You just need to replace this:
float *d_B = d_M + size;
for
float *d_B = d_M + numElements;
This is pointer arithmetic, if you have an array of floats R = [1.0,1.2,3.3,3.4] , you can print the fist position by doing printf("%f",*R); , and if you want to print a second?
you just need to do printf("%f\n",*(++R)); thus r [0] + 1. You are not doing r[0] + sizeof(float) as you did.
When you execute r[0] + sizeof(float) , you will get access to the element at position r [4], since size (float) = 4.
When you do this float *d_B = d_M + numElements; , the compiler assumes that d_b will allocate continuums in memory, and each element will have the size of a float. Therefore, you do not need to say the distance in bytes, you just need to specify the distance in terms of elements, the compiler will do the math for you. This approach makes it easier for the person, because he more intuitively expresses the arithmetic of the pointer in terms of the element, and not in bytes.

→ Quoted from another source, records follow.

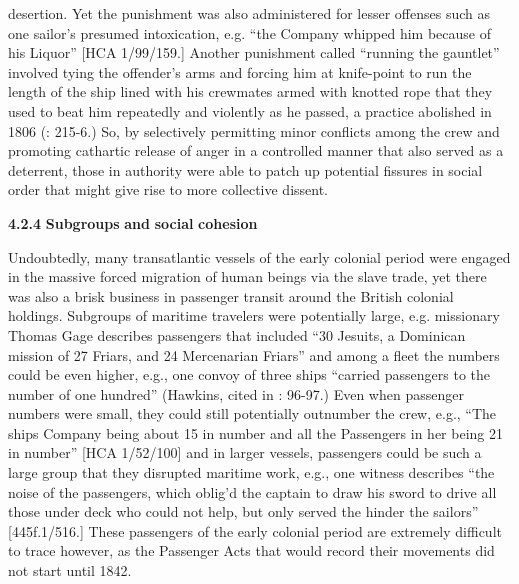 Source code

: desertion.  Yet the punishment was also administered for lesser offenses such as one sailor’s presumed intoxication, e.g. “the Company whipped him because of his Liquor” [HCA 1/99/159.] Another punishment called “running the gauntlet” involved tying the offender’s arms and forcing him at knife-point to run the length of the ship lined with his crewmates armed with knotted rope that they used to beat him repeatedly and violently as he passed, a practice abolished in 1806 (\citealt{AdkinsAdkins2008}: 215-6.) So, by selectively permitting minor conflicts among the crew and promoting cathartic release of anger in a controlled manner that also served as a deterrent, those in authority were able to patch up potential fissures in social order that might give rise to more collective dissent. 

\textbf{4.2.4} \textbf{Subgroups} \textbf{and} \textbf{social} \textbf{cohesion}

  Undoubtedly, many transatlantic vessels of the early colonial period were engaged in the massive forced migration of human beings via the slave trade, yet there was also a brisk business in passenger transit around the British colonial holdings. Subgroups of maritime travelers were potentially large, e.g. missionary Thomas Gage describes passengers that included “30 Jesuits, a Dominican mission of 27 Friars, and 24 Mercenarian Friars” \citep[15,]{Gage1648} and among a fleet the numbers could be even higher, e.g., one convoy of three ships “carried passengers to the number of one hundred” (Hawkins, cited in \citealt{Bicheno2012}: 96-97.) Even when passenger numbers were small, they could still potentially outnumber the crew, e.g., “The ships Company being about 15 in number and all the Passengers in her being 21 in number” [HCA 1/52/100] and in larger vessels, passengers could be such a large group that they disrupted maritime work, e.g., one witness describes “the noise of the passengers, which oblig’d the captain to draw his sword to drive all those under deck who could not help, but only served the hinder the sailors” [445f.1/516.] These passengers of the early colonial period are extremely difficult to trace however, as the Passenger Acts that would record their movements did not start until 1842.

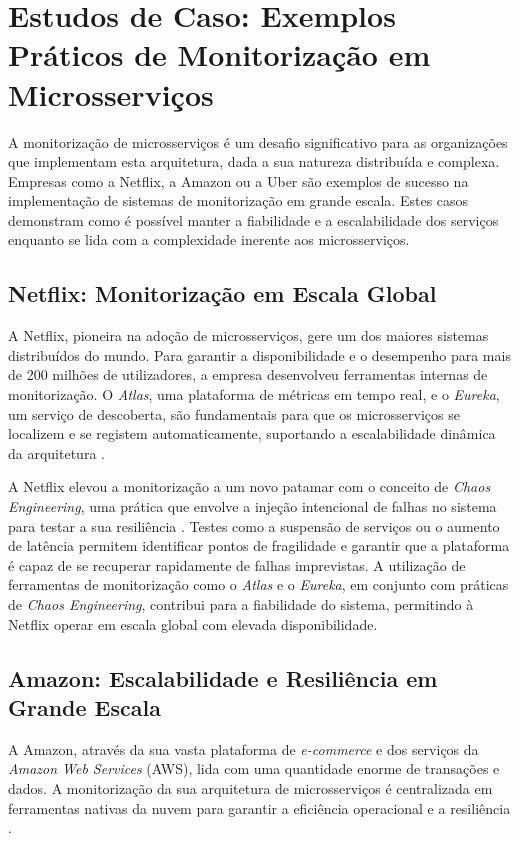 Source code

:\section{Estudos de Caso: Exemplos Práticos de Monitorização em Microsserviços}

A monitorização de microsserviços é um desafio significativo para as organizações que implementam esta arquitetura, dada a sua natureza distribuída e complexa. Empresas como a Netflix, a Amazon ou a Uber são exemplos de sucesso na implementação de sistemas de monitorização em grande escala. Estes casos demonstram como é possível manter a fiabilidade e a escalabilidade dos serviços enquanto se lida com a complexidade inerente aos microsserviços.

\subsection{Netflix: Monitorização em Escala Global}

A Netflix, pioneira na adoção de microsserviços, gere um dos maiores sistemas distribuídos do mundo. Para garantir a disponibilidade e o desempenho para mais de 200 milhões de utilizadores, a empresa desenvolveu ferramentas internas de monitorização. O \textit{Atlas}, uma plataforma de métricas em tempo real, e o \textit{Eureka}, um serviço de descoberta, são fundamentais para que os microsserviços se localizem e se registem automaticamente, suportando a escalabilidade dinâmica da arquitetura \cite{Newman2015}.

A Netflix elevou a monitorização a um novo patamar com o conceito de \textit{Chaos Engineering}, uma prática que envolve a injeção intencional de falhas no sistema para testar a sua resiliência \cite{Basiri2019}. Testes como a suspensão de serviços ou o aumento de latência permitem identificar pontos de fragilidade e garantir que a plataforma é capaz de se recuperar rapidamente de falhas imprevistas. A utilização de ferramentas de monitorização como o \textit{Atlas} e o \textit{Eureka}, em conjunto com práticas de \textit{Chaos Engineering}, contribui para a fiabilidade do sistema, permitindo à Netflix operar em escala global com elevada disponibilidade.

\subsection{Amazon: Escalabilidade e Resiliência em Grande Escala}

A Amazon, através da sua vasta plataforma de \textit{e-commerce} e dos serviços da \textit{ Amazon Web Services} (AWS), lida com uma quantidade enorme de transações e dados. A monitorização da sua arquitetura de microsserviços é centralizada em ferramentas nativas da nuvem para garantir a eficiência operacional e a resiliência \cite{Dragoni2017}.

You said that the result was that the second cudaMemcpy returned an error with an invalid message argument:
If you print the number corresponding to this error, it prints 11, you check the CUDA API , you will see that this error corresponds to:
cudaErrorInvalidValue
This means that one or more parameters passed to the API call is not in a valid range of values.
In your example means float *d_B = d_M + size; out of range.
You have allocated a place for floating 100000 , d_a will start from 0 to 50,000, but according to your code, d_b will start with numElements * sizeof(float); 50000 * 4 = 200000, since 200000> 100000 you will get an invalid argument .